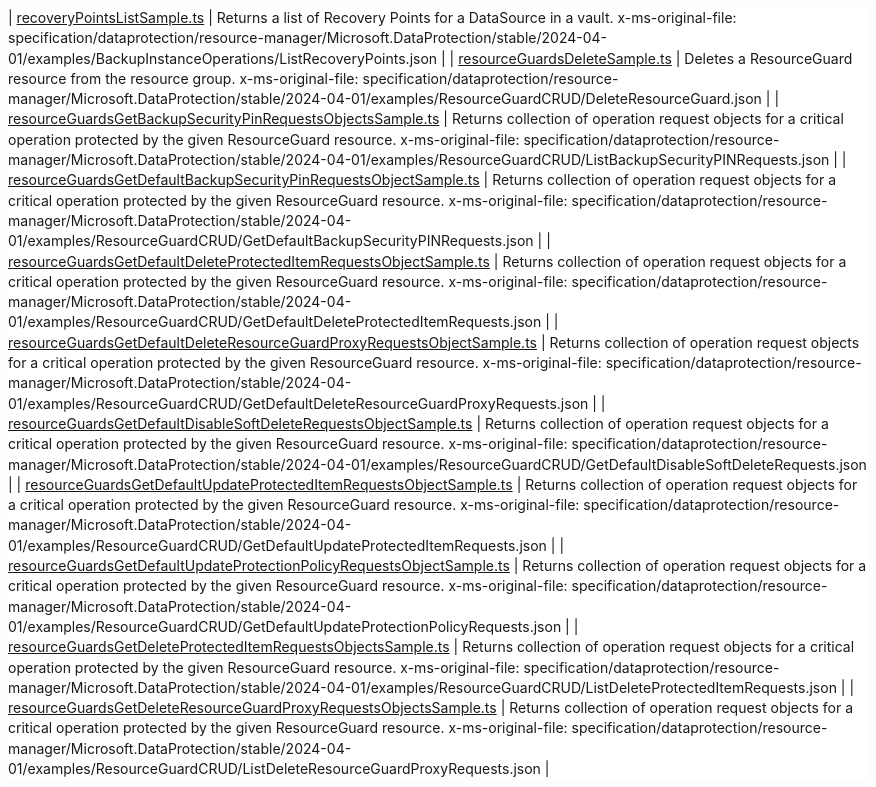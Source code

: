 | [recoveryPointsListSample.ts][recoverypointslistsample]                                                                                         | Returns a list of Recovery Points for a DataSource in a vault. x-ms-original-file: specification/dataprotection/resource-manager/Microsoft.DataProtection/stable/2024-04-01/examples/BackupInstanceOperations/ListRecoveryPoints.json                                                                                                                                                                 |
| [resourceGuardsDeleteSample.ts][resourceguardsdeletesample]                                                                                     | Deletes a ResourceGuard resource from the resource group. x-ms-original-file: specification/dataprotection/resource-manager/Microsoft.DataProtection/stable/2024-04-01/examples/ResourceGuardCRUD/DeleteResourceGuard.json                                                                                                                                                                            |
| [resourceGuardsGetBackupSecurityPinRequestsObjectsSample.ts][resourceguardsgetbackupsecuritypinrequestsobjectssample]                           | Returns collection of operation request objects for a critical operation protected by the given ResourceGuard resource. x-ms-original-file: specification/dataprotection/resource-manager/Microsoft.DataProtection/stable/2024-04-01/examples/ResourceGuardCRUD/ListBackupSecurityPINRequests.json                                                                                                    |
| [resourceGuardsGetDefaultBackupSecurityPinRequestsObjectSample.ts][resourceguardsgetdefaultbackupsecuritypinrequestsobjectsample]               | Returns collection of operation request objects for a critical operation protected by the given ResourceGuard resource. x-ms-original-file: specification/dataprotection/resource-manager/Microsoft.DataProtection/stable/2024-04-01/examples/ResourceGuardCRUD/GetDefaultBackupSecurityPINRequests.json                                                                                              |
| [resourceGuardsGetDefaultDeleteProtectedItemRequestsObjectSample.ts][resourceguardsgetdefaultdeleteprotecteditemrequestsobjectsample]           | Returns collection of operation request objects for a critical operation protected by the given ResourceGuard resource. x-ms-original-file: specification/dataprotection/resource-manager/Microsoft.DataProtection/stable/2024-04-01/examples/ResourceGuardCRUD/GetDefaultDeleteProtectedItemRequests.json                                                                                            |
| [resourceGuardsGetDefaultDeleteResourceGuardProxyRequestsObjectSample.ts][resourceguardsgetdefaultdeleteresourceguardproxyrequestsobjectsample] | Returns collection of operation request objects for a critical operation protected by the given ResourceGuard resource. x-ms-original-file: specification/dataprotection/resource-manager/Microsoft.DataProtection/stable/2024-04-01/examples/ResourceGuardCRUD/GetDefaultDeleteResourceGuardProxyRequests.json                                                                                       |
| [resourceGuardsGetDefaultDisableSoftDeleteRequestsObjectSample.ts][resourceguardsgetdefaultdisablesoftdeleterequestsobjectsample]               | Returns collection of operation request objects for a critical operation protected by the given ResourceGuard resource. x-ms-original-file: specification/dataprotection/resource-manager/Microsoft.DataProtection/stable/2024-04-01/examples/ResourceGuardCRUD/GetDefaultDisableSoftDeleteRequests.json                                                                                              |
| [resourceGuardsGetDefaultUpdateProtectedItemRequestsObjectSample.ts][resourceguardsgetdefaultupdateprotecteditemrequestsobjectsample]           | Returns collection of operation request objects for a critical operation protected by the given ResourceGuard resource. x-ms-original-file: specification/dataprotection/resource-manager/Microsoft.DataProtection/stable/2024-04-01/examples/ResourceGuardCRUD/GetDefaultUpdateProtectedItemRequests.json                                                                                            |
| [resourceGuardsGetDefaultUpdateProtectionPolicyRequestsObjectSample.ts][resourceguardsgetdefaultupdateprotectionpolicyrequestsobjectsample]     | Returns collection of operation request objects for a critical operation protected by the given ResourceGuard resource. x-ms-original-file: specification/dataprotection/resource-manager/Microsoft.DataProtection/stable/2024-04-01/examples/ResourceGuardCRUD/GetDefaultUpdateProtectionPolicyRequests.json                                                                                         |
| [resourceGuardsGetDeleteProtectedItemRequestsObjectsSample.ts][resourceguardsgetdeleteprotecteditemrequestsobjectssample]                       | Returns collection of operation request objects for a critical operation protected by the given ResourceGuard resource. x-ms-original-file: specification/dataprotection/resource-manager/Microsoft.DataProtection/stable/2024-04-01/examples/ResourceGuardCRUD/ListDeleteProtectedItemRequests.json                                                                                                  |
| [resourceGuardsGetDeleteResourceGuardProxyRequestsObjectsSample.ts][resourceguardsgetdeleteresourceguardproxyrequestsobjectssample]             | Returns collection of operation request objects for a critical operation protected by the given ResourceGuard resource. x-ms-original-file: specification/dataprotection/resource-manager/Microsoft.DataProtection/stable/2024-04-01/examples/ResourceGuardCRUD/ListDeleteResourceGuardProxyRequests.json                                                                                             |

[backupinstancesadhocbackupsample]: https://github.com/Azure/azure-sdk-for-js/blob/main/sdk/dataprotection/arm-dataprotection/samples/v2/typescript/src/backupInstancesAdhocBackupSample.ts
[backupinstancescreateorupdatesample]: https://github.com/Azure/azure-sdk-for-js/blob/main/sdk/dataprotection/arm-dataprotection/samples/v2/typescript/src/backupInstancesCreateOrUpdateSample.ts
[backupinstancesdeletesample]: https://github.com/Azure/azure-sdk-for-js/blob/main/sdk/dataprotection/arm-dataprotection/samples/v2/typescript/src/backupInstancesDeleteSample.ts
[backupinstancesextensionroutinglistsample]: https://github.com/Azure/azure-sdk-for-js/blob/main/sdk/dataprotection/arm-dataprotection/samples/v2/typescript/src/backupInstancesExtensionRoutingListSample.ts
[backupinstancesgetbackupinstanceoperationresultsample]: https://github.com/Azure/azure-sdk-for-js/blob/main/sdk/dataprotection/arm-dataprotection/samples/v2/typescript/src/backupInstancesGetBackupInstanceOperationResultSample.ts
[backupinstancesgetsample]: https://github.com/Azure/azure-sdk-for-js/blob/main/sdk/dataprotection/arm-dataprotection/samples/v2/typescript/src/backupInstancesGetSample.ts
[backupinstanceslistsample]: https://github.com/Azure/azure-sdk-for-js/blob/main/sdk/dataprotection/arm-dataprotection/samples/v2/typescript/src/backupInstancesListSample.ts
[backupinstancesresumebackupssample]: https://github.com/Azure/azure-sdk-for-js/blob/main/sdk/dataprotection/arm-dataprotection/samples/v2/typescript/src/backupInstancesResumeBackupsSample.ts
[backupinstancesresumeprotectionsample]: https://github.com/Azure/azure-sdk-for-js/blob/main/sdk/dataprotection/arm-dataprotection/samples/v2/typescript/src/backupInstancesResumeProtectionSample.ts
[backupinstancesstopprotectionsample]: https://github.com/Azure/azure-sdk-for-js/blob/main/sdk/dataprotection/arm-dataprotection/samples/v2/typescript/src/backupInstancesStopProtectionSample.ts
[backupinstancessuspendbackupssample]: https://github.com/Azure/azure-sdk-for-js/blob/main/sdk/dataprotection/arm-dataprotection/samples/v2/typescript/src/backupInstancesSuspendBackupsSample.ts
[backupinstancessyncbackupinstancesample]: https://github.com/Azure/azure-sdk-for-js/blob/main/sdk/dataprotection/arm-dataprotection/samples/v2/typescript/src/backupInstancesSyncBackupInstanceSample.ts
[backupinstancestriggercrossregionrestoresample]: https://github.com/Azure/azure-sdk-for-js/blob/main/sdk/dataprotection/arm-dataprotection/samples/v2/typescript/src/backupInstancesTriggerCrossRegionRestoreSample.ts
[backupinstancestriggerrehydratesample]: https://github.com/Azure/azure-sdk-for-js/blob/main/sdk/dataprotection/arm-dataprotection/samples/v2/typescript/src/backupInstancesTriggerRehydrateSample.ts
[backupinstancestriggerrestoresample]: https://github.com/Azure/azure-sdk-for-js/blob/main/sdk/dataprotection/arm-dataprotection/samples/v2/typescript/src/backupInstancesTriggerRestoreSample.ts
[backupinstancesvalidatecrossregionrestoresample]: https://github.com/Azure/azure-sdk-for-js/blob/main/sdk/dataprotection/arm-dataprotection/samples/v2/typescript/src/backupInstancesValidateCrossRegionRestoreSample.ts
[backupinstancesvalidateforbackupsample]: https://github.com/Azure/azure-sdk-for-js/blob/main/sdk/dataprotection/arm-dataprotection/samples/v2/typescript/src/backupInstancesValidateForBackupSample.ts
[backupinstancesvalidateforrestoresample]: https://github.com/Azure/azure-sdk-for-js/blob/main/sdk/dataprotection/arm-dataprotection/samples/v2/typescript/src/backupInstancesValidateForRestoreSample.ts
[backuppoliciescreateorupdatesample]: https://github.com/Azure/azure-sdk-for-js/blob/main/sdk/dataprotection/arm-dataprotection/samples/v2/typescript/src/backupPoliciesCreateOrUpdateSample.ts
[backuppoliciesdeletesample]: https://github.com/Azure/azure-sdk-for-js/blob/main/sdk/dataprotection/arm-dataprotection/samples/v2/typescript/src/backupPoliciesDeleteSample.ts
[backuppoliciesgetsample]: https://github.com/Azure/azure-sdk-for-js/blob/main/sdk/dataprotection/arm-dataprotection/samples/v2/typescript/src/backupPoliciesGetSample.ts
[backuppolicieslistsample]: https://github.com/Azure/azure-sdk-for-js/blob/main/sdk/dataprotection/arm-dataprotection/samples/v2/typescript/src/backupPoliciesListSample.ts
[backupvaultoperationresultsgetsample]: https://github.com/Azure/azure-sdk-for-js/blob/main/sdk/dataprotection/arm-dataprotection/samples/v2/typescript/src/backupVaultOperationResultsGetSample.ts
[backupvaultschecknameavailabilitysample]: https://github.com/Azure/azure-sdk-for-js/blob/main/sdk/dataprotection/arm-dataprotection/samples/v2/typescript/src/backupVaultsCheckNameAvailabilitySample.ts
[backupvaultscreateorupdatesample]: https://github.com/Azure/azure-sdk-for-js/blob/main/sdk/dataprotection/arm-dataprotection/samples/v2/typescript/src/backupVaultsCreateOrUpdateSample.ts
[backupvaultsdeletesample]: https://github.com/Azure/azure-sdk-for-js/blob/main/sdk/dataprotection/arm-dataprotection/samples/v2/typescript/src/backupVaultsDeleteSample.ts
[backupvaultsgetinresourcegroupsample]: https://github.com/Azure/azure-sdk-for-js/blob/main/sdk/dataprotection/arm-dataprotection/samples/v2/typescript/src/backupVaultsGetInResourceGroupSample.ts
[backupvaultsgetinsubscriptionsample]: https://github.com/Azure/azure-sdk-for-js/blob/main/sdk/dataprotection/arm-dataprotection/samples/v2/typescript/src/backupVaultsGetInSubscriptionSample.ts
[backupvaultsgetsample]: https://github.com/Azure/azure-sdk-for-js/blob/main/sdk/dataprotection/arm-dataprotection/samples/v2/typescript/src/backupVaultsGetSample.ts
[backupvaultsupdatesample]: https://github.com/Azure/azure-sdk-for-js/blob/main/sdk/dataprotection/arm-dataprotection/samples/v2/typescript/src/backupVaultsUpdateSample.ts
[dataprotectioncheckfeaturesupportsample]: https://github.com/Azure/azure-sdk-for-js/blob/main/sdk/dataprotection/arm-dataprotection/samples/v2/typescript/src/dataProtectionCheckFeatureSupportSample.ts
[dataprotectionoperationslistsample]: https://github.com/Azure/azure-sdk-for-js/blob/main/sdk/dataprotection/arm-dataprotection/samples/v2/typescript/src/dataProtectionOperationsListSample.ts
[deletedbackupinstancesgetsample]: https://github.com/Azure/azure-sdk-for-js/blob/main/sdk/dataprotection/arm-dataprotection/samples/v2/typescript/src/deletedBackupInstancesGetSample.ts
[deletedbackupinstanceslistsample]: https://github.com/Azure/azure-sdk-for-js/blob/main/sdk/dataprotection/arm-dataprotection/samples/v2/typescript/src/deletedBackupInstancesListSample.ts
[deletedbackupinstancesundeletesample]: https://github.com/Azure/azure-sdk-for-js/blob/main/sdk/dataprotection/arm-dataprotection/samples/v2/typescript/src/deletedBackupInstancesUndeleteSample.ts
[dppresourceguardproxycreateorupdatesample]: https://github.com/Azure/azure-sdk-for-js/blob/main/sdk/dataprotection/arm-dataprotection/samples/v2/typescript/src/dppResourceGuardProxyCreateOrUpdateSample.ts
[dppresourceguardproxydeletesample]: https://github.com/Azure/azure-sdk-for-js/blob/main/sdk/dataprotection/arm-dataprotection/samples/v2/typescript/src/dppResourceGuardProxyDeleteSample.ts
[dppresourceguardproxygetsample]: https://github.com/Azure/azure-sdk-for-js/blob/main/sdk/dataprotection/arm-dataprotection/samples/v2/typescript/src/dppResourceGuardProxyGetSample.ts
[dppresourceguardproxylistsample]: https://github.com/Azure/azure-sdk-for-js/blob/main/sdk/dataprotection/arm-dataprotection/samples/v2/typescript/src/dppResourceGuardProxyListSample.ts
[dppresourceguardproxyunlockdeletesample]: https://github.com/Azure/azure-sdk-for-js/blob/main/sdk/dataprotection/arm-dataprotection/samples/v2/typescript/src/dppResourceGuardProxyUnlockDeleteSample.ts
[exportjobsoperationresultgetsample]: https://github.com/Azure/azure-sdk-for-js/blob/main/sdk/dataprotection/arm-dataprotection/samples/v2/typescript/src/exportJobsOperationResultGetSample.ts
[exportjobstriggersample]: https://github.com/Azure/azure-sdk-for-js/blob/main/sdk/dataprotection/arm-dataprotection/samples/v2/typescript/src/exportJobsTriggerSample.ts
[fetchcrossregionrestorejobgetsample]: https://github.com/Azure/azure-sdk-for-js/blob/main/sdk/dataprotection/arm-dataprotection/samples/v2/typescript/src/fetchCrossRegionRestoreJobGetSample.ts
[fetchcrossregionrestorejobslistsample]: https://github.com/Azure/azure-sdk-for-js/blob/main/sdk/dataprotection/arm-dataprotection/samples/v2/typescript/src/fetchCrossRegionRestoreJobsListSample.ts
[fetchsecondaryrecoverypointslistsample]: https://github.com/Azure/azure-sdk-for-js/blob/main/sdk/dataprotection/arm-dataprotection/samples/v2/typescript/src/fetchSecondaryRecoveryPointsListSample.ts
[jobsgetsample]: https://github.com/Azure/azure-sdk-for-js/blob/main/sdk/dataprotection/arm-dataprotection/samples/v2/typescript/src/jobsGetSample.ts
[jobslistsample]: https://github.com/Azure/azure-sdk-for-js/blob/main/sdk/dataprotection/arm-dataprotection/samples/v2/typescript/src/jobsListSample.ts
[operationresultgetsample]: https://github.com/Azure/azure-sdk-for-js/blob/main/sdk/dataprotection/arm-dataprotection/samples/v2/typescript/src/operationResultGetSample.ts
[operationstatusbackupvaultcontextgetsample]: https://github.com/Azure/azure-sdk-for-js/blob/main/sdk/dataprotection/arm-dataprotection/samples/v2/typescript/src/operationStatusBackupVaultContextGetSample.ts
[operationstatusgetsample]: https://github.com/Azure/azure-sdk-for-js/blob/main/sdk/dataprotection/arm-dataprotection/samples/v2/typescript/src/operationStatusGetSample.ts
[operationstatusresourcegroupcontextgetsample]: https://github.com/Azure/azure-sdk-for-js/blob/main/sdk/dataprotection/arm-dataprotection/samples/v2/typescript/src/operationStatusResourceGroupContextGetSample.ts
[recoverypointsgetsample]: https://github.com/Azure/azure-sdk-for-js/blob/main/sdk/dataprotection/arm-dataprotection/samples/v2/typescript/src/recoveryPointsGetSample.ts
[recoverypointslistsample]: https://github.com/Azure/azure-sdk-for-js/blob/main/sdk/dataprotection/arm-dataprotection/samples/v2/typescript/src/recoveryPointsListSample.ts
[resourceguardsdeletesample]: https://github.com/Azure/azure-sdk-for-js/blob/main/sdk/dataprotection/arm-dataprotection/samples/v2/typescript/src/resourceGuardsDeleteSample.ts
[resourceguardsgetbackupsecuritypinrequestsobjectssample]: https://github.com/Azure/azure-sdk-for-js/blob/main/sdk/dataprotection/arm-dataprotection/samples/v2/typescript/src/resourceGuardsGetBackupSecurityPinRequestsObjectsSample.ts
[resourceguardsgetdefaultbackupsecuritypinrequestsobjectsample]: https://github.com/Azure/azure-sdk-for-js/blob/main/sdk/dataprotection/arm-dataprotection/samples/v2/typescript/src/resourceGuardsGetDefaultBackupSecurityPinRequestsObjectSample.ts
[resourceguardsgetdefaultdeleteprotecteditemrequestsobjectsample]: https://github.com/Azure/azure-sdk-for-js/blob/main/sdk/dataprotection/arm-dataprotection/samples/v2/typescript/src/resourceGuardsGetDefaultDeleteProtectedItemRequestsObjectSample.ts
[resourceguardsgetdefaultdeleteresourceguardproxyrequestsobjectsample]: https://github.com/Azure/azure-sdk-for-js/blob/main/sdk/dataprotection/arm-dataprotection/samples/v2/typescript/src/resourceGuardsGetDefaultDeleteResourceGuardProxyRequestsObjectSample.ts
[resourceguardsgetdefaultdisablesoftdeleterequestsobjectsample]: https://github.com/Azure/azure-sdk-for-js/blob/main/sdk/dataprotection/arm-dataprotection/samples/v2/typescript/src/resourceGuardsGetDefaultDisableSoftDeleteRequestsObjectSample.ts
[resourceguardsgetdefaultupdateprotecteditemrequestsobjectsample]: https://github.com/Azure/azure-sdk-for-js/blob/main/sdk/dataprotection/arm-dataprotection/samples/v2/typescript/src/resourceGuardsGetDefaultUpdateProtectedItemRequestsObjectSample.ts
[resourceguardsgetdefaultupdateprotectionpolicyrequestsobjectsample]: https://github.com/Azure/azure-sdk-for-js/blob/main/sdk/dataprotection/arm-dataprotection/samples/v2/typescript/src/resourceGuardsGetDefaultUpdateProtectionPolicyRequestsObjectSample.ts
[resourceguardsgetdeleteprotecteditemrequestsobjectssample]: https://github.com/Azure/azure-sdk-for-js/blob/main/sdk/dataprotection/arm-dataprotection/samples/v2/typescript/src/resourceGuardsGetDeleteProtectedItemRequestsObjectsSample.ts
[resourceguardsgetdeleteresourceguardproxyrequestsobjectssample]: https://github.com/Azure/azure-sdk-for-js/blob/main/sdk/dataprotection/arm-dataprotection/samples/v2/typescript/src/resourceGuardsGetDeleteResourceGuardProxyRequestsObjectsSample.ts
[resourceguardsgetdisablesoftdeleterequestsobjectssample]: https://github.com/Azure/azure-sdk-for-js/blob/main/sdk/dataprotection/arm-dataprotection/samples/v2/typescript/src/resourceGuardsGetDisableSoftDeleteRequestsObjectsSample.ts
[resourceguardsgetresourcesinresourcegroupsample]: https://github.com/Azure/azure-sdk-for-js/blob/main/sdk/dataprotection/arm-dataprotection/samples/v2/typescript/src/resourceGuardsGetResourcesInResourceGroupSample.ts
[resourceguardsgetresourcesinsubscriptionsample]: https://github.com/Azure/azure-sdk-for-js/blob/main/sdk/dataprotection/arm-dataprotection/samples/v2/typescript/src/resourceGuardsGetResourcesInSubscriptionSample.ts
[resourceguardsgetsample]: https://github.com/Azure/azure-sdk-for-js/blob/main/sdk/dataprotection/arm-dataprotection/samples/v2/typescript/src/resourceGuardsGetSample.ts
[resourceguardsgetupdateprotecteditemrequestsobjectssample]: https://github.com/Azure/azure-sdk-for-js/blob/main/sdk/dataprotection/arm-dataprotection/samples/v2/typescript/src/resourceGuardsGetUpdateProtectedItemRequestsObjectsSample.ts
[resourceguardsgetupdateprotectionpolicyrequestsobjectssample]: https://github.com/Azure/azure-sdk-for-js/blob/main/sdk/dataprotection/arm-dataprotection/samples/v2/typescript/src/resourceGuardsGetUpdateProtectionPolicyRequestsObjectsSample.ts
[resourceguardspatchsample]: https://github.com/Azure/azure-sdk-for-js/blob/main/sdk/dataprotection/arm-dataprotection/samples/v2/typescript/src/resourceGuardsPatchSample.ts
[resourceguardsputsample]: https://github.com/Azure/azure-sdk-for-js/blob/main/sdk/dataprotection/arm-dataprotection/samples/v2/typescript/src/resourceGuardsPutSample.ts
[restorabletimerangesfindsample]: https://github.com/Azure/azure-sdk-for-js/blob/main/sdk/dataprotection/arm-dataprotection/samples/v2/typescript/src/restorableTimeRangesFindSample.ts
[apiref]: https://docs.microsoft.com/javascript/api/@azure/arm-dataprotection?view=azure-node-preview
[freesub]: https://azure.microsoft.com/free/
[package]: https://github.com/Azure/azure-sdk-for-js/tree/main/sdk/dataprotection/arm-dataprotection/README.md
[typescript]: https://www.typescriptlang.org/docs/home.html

---

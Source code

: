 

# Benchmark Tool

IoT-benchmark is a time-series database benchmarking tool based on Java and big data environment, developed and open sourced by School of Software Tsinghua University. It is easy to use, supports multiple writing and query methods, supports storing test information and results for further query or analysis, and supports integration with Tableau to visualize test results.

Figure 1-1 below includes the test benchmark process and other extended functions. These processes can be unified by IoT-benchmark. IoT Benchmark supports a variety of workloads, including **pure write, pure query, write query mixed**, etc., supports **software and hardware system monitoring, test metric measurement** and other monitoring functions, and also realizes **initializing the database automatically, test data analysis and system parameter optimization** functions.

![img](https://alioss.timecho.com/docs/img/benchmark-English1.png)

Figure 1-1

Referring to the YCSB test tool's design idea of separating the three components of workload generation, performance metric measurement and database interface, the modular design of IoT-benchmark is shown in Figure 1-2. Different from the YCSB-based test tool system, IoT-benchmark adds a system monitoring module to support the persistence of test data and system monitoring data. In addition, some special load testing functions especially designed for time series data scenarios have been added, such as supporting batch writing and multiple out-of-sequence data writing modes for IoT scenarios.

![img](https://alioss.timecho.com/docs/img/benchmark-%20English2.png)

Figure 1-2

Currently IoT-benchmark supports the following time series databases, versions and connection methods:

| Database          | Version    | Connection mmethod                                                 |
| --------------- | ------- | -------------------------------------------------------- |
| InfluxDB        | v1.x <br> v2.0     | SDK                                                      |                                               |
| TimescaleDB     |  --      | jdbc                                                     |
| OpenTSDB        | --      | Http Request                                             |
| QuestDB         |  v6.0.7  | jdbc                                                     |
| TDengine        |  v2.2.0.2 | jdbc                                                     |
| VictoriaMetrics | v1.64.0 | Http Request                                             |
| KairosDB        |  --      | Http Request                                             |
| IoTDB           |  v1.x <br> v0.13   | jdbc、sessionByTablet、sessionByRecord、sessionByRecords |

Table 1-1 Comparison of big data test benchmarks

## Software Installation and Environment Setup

--

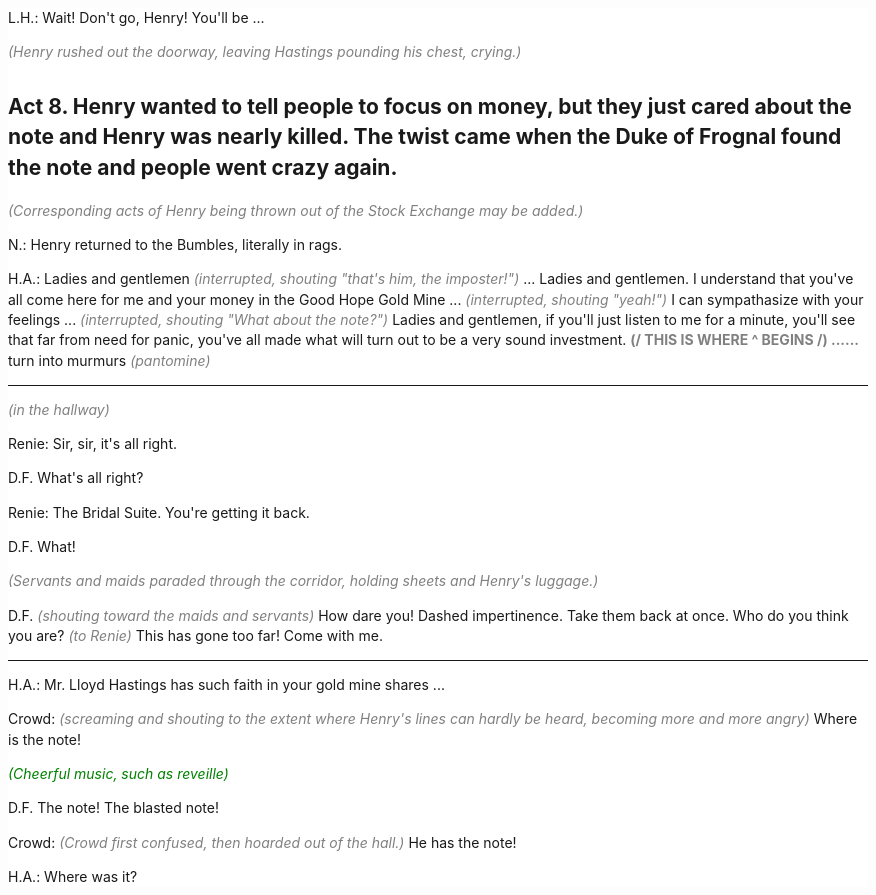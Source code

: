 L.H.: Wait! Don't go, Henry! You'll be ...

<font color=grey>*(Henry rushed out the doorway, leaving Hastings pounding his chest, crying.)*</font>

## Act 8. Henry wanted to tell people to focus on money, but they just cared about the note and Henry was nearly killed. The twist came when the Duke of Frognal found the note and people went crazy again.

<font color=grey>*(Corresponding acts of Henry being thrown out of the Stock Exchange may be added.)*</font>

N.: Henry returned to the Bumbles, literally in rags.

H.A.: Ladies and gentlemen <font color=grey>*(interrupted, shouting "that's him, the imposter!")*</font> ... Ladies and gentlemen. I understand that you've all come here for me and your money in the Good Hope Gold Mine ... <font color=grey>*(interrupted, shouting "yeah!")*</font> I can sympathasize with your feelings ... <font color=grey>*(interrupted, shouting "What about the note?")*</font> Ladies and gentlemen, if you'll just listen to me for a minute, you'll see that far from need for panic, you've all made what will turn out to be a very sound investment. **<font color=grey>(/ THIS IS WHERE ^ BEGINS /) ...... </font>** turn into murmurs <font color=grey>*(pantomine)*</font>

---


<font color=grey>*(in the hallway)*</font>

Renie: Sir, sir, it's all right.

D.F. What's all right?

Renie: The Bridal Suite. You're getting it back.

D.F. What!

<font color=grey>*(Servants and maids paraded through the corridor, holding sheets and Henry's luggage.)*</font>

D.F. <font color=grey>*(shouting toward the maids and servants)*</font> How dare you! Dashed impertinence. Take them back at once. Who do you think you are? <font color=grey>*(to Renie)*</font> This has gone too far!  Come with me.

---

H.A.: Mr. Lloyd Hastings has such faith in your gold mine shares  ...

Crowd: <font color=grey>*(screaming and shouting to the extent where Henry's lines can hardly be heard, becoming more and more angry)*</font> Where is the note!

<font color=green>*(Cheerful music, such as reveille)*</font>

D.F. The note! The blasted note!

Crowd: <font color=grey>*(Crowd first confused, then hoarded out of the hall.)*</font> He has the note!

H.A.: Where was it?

* [The problem]: Every line containing the word "alioss" must be copied from the material above.

* [Solution to the problem]:
![img](https://alioss.timecho.com/docs/img/benchmark-English1.png)
![img](https://alioss.timecho.com/docs/img/benchmark-%20English2.png)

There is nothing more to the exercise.